• [YOUR GOAL]: Your answer should be the line containing "## Importing Data Into Vector Database" and each line after it through the end of the data below, repeated exactly.
___ EXERCISE MATERIAL ___
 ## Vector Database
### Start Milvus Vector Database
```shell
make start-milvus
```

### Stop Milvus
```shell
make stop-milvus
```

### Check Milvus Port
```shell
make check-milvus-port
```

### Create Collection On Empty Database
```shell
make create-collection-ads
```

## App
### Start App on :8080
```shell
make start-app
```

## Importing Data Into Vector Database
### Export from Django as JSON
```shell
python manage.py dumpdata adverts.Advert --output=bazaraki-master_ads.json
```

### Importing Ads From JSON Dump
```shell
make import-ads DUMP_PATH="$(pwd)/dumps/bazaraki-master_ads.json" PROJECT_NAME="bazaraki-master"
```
___
• [RESPONSE BELOW]:
## Importing Data Into Vector Database
### Export from Django as JSON
```shell
python manage.py dumpdata adverts.Advert --output=bazaraki-master_ads.json
```

### Importing Ads From JSON Dump
```shell
make import-ads DUMP_PATH="$(pwd)/dumps/bazaraki-master_ads.json" PROJECT_NAME="bazaraki-master"
```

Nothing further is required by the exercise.